• INSTRUCTIONS FOR THE TASK
Below are some records. Return exactly the lines from the one containing "back from vacation." through the one containing "town on Friday.", both included, and only those.

• INFORMATION PROVIDED
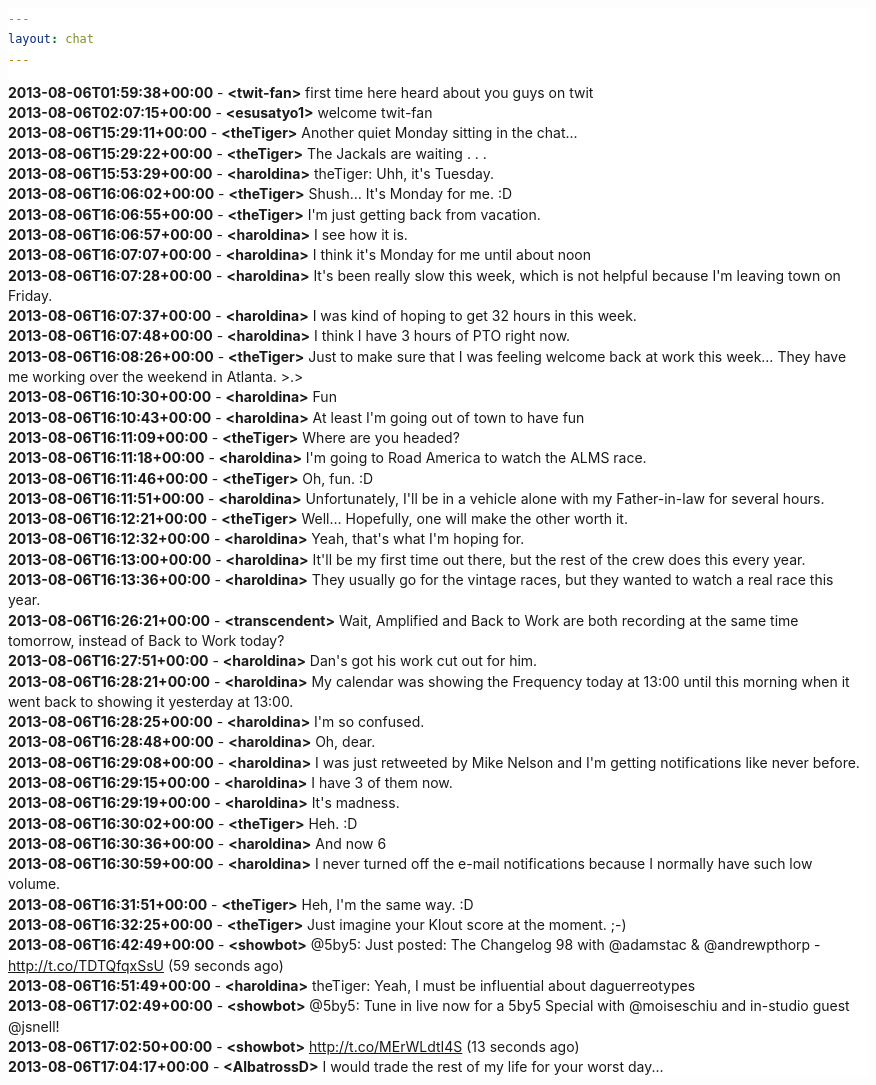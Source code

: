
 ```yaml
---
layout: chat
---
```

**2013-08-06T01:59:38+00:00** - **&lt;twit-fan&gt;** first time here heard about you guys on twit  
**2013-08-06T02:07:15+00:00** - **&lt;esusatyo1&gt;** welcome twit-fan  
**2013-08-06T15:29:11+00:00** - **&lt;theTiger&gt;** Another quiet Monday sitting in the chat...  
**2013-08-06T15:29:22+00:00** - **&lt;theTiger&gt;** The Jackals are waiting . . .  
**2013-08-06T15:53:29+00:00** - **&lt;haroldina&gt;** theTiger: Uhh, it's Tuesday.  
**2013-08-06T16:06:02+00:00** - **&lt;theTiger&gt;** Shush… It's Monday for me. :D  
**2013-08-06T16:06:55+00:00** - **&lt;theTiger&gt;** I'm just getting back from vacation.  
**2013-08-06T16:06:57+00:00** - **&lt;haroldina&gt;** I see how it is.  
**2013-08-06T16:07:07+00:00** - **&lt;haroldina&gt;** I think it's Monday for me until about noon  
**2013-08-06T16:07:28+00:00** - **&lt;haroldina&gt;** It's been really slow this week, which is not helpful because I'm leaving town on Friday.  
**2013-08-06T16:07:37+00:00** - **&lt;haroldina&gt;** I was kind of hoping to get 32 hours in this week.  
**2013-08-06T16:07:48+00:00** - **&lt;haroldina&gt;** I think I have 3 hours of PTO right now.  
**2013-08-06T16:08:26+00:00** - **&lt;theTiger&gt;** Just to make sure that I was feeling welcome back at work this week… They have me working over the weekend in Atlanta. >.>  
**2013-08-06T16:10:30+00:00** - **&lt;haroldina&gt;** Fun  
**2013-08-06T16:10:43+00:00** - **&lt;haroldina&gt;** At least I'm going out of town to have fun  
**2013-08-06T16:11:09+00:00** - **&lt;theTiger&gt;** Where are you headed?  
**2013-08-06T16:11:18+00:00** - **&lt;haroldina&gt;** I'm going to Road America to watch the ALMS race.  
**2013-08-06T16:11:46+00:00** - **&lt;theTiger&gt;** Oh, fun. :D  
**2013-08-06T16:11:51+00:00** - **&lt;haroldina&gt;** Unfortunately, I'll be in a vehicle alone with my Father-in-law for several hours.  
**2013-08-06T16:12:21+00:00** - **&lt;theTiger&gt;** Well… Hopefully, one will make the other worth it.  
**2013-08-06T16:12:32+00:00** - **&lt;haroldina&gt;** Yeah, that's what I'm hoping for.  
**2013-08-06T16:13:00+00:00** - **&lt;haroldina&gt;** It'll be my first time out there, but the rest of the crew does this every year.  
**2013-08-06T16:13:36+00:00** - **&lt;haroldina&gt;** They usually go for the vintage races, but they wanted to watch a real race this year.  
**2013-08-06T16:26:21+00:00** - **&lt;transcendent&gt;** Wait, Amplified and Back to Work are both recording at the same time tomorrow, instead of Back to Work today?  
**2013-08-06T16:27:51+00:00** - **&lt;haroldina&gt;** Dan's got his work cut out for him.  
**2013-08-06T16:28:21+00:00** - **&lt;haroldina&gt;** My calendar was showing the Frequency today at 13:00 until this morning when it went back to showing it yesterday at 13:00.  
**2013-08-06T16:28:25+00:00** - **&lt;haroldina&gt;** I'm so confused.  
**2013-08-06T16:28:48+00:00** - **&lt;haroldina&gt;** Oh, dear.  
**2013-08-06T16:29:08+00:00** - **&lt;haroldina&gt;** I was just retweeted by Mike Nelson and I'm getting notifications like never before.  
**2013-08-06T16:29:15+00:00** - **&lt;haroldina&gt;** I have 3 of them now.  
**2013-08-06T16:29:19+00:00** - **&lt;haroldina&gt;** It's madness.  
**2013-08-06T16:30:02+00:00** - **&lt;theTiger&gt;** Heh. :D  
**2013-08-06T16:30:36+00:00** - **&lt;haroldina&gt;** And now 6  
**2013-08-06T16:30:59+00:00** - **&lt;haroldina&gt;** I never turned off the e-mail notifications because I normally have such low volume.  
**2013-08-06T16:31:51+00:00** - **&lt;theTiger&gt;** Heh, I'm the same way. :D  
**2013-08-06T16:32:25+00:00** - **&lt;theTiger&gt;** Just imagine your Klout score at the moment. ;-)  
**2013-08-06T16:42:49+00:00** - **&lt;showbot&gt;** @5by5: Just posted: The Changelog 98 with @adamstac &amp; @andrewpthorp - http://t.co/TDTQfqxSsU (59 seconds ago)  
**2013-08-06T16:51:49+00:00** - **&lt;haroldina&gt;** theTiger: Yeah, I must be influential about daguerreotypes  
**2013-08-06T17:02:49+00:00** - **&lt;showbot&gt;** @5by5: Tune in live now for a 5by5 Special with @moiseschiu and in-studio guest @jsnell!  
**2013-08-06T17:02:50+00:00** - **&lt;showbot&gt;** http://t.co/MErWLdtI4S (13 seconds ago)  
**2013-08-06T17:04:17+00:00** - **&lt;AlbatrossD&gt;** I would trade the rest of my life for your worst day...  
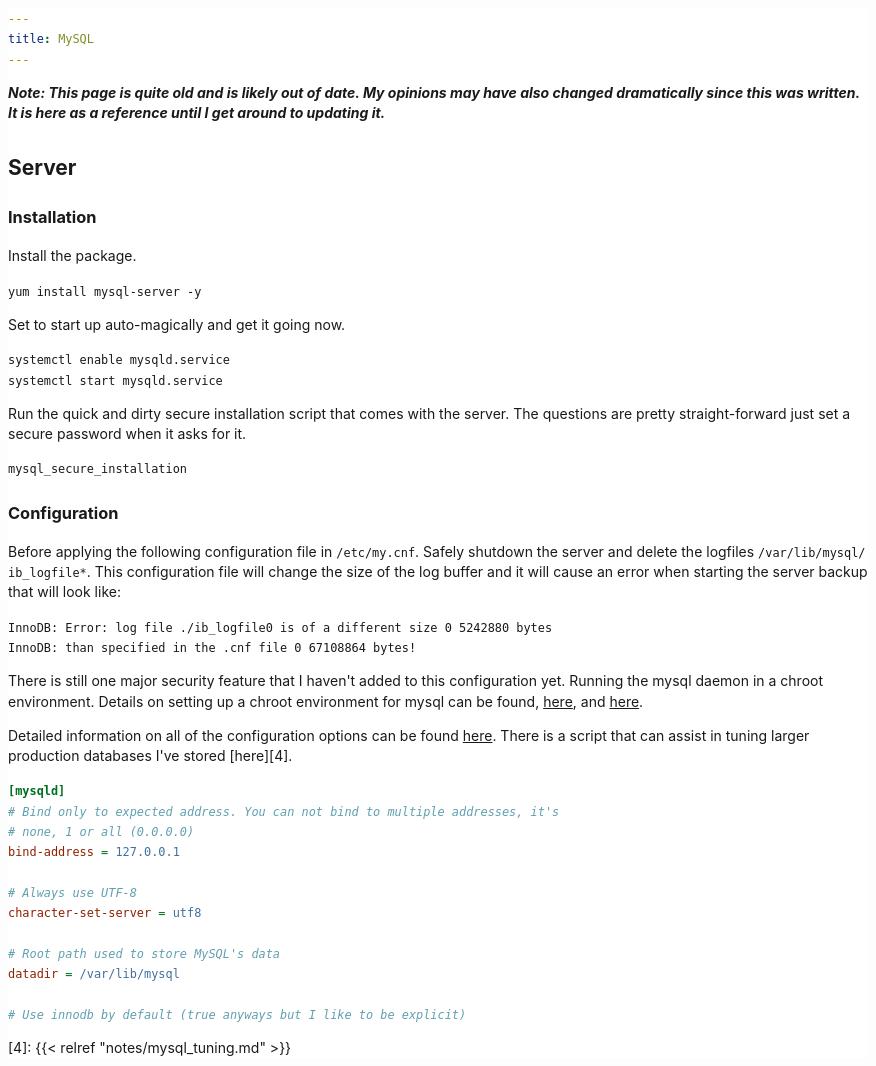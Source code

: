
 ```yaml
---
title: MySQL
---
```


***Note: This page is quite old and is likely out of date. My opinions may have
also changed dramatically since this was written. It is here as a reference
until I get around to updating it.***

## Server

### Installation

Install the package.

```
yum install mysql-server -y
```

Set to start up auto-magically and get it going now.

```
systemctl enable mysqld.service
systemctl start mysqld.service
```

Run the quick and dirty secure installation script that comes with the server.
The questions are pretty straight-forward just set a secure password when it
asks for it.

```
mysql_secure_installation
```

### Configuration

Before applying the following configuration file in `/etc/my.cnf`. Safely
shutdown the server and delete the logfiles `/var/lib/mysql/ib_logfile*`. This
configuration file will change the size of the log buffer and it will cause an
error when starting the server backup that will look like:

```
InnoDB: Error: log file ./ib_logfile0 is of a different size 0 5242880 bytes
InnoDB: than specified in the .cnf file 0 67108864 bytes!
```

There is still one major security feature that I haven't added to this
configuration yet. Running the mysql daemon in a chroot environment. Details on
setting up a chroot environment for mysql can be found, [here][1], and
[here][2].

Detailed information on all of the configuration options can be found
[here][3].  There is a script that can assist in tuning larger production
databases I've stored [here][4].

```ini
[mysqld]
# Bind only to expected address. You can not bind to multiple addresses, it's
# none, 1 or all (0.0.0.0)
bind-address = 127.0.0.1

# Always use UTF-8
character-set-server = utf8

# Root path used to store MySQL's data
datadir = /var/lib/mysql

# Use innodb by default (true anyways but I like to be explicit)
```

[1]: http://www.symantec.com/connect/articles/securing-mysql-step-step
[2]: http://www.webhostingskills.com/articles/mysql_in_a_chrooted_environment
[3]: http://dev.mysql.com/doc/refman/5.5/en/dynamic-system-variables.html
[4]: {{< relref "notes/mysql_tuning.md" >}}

• EXPECTED ANSWER
**2013-08-06T16:06:55+00:00** - **&lt;theTiger&gt;** I'm just getting back from vacation.  
**2013-08-06T16:06:57+00:00** - **&lt;haroldina&gt;** I see how it is.  
**2013-08-06T16:07:07+00:00** - **&lt;haroldina&gt;** I think it's Monday for me until about noon  
**2013-08-06T16:07:28+00:00** - **&lt;haroldina&gt;** It's been really slow this week, which is not helpful because I'm leaving town on Friday.  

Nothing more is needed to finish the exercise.